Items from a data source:
==============================
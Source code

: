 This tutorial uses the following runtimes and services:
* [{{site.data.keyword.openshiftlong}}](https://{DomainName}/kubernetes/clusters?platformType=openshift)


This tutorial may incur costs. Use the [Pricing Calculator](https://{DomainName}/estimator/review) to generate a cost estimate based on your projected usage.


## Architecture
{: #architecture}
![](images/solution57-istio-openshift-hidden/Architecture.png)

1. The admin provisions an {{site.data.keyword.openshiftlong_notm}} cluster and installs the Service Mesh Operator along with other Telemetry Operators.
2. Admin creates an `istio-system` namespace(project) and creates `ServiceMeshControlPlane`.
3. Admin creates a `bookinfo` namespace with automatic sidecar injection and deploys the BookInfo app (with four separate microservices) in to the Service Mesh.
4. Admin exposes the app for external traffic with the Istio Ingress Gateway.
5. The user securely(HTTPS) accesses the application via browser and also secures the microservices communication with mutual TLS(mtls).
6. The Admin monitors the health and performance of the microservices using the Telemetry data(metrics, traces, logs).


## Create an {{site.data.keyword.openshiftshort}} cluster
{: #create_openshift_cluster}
==============================
** WHAT NEEDS TO BE DONE **
Write only the number of lines in the records that include the word "creates".

** EXERCISE SOLUTION **
2